■ Your instructions
Tally every line of the listing below that holds "switches", then give the tally alone.

■ Provided material
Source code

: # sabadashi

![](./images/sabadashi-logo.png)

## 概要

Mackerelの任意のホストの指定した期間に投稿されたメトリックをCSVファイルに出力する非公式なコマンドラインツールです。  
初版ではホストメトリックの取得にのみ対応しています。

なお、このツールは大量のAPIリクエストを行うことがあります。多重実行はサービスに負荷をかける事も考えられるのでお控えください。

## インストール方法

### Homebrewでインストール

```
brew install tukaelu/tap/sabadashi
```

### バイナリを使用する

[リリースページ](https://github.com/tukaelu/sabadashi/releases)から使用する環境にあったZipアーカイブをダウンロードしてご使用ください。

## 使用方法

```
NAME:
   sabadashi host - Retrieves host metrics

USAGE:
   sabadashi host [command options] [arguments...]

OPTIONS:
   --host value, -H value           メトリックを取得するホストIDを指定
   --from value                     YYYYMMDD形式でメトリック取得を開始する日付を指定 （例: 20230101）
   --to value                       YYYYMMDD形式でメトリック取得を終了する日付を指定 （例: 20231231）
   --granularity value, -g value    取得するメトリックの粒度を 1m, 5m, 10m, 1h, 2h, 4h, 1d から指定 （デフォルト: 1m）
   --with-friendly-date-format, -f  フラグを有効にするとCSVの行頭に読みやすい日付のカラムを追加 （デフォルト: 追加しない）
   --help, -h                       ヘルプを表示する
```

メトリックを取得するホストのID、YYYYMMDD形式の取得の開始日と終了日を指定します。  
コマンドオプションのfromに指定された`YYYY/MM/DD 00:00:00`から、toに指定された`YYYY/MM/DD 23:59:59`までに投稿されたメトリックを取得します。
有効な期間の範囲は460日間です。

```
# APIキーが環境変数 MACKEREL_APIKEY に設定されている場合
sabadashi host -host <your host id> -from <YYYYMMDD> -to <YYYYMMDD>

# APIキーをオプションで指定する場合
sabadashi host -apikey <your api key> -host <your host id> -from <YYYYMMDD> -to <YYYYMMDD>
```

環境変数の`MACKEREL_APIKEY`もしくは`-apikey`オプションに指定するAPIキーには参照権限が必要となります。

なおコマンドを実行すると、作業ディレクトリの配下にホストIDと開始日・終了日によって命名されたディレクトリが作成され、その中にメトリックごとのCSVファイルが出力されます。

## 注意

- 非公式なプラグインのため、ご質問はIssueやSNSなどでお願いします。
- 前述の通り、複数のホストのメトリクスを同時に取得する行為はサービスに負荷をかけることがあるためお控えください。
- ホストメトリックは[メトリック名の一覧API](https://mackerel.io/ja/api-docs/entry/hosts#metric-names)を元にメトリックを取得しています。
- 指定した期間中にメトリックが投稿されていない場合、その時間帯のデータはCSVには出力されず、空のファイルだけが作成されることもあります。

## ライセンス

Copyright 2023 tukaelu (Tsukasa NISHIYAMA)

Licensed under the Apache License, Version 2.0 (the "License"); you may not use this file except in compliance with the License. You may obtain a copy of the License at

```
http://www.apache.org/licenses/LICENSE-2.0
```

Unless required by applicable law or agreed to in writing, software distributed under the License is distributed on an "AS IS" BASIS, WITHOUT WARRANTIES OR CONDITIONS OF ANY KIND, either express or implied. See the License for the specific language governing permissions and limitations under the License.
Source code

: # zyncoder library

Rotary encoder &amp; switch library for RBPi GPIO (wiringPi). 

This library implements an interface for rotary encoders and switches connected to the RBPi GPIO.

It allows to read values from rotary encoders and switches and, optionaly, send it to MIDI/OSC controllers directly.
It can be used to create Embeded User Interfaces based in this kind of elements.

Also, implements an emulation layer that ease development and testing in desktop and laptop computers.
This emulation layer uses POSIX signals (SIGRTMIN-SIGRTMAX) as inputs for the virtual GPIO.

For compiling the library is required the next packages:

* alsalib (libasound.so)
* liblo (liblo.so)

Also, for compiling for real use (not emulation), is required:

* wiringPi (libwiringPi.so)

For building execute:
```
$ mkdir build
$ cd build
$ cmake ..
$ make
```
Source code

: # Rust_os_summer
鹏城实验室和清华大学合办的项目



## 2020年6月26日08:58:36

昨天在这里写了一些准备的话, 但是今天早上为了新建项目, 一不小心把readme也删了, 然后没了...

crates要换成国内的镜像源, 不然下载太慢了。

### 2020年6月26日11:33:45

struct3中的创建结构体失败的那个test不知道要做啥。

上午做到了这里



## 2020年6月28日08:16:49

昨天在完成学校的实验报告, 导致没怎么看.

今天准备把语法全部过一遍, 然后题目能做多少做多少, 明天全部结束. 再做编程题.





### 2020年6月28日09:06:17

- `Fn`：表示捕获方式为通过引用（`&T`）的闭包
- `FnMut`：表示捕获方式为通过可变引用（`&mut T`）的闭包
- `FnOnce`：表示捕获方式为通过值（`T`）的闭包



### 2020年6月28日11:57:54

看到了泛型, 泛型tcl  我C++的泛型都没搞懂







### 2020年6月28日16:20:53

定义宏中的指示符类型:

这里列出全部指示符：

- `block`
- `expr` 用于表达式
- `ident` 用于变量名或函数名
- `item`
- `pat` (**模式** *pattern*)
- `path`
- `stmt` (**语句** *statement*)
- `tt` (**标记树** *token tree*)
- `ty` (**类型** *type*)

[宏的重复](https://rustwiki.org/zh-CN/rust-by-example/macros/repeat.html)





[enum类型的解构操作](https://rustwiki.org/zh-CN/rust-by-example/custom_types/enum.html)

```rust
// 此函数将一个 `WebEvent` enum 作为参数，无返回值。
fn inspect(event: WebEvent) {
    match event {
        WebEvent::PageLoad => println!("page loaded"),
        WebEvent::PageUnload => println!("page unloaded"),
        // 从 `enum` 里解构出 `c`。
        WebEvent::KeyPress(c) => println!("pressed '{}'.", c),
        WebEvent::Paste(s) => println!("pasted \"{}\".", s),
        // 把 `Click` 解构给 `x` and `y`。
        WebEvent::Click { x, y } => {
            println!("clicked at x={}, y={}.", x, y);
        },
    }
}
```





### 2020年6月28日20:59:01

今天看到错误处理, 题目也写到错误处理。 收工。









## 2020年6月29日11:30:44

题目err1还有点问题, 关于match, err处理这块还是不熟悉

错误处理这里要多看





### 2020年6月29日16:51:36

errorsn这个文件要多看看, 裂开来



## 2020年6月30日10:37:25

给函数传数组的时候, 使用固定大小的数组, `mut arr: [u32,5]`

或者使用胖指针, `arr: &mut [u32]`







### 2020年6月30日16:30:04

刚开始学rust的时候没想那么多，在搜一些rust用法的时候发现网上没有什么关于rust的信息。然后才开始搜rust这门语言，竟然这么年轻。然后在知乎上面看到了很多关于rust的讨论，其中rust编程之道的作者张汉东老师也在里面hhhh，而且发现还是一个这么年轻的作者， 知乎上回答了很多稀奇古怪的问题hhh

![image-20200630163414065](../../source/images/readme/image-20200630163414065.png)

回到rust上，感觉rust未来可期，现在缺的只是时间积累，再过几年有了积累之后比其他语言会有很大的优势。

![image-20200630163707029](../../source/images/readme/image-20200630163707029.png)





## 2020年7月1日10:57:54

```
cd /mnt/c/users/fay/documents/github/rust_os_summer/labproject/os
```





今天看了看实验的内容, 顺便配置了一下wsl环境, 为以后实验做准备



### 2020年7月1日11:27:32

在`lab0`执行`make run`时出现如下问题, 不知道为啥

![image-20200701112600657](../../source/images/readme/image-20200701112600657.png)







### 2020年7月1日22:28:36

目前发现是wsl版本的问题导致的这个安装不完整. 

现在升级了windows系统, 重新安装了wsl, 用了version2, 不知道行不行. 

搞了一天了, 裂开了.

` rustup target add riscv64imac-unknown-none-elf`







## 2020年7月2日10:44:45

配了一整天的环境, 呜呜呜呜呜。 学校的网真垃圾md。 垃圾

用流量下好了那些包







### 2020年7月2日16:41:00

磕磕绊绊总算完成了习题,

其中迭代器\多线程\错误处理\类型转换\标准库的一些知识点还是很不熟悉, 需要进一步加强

■ Exercise solution
2